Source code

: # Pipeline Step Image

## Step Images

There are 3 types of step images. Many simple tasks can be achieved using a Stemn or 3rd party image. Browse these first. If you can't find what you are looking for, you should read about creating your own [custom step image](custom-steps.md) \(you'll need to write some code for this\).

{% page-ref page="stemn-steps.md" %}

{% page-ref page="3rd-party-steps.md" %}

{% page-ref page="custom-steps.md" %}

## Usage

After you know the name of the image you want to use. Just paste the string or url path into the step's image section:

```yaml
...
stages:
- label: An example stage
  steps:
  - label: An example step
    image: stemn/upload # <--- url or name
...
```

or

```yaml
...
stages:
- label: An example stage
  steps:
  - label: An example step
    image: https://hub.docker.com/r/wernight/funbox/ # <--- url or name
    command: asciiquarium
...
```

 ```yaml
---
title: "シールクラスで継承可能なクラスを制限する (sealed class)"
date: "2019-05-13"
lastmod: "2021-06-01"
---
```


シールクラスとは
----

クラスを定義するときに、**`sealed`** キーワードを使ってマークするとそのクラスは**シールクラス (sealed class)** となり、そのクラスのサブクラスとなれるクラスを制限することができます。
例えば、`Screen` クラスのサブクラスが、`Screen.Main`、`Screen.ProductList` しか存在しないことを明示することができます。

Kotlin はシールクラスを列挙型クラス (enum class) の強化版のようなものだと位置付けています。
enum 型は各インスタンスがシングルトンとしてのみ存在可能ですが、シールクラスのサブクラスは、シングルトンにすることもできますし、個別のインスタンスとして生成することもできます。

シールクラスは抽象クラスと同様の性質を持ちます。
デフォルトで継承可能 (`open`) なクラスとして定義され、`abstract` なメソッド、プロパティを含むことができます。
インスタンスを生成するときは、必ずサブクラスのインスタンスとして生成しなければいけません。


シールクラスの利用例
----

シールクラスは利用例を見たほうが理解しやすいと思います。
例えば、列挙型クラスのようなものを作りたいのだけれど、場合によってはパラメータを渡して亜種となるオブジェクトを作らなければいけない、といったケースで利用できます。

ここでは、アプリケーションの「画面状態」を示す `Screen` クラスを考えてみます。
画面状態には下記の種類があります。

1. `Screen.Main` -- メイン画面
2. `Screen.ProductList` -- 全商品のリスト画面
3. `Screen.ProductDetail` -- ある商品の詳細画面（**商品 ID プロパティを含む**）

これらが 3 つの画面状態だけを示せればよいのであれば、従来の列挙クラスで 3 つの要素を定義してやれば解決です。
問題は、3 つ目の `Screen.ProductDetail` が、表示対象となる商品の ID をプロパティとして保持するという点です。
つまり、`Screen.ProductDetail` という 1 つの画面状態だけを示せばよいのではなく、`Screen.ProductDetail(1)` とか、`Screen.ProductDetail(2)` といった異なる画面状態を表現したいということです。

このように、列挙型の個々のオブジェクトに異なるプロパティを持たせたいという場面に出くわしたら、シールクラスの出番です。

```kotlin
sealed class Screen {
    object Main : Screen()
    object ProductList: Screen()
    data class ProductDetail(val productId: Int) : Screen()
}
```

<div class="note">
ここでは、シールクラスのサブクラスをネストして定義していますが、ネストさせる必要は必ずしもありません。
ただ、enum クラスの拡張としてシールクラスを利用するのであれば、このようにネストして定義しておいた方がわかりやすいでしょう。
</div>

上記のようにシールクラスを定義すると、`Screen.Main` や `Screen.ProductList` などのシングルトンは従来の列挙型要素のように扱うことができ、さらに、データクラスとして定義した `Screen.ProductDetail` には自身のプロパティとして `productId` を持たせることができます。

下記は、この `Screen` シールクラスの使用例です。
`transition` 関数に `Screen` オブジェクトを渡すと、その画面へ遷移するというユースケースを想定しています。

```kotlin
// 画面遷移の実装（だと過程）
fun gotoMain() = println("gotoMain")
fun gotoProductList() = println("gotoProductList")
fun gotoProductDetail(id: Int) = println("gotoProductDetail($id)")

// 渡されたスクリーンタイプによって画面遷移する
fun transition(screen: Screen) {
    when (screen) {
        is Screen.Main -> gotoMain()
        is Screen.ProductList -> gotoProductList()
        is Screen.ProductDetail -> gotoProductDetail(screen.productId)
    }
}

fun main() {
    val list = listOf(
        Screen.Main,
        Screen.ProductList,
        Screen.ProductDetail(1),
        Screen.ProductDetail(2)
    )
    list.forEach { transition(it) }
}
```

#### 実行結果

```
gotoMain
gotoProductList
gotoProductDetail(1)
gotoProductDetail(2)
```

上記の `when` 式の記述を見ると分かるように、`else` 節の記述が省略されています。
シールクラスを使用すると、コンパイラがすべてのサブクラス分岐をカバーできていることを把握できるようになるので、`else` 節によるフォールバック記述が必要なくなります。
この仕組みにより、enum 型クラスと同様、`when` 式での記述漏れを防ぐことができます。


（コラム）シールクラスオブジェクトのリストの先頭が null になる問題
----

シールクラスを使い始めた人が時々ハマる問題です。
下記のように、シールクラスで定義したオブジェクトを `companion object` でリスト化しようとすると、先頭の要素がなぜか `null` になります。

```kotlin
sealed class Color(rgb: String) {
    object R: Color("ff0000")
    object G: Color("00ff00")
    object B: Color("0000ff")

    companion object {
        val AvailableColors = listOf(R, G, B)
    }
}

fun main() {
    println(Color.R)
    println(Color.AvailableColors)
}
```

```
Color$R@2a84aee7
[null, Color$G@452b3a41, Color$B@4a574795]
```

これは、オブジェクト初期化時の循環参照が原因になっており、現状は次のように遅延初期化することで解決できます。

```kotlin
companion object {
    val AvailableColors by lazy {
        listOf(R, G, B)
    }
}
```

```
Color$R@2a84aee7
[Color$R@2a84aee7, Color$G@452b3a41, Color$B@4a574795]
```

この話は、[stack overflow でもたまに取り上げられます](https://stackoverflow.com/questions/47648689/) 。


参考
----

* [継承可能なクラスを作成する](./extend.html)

○ ○ ○ ○ ○

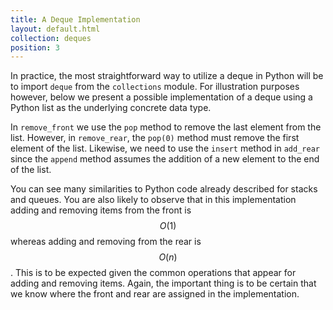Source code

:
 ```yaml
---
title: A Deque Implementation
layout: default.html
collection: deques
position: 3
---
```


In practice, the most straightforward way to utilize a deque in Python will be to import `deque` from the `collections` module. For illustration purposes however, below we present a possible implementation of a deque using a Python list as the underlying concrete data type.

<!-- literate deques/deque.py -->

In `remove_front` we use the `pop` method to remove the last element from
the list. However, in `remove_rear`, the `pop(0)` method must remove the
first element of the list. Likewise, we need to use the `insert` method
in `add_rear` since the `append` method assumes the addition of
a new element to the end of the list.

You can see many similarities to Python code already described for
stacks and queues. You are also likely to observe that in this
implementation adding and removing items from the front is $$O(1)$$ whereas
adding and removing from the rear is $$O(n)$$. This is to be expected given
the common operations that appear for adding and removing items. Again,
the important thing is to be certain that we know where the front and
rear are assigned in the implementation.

○ ○ ○ ○ ○

§ Problem details:
Where the string "data" shows up in the listing above, copy the line that holds it.

§ Answer space:
    data class ProductDetail(val productId: Int) : Screen()
In practice, the most straightforward way to utilize a deque in Python will be to import `deque` from the `collections` module. For illustration purposes however, below we present a possible implementation of a deque using a Python list as the underlying concrete data type.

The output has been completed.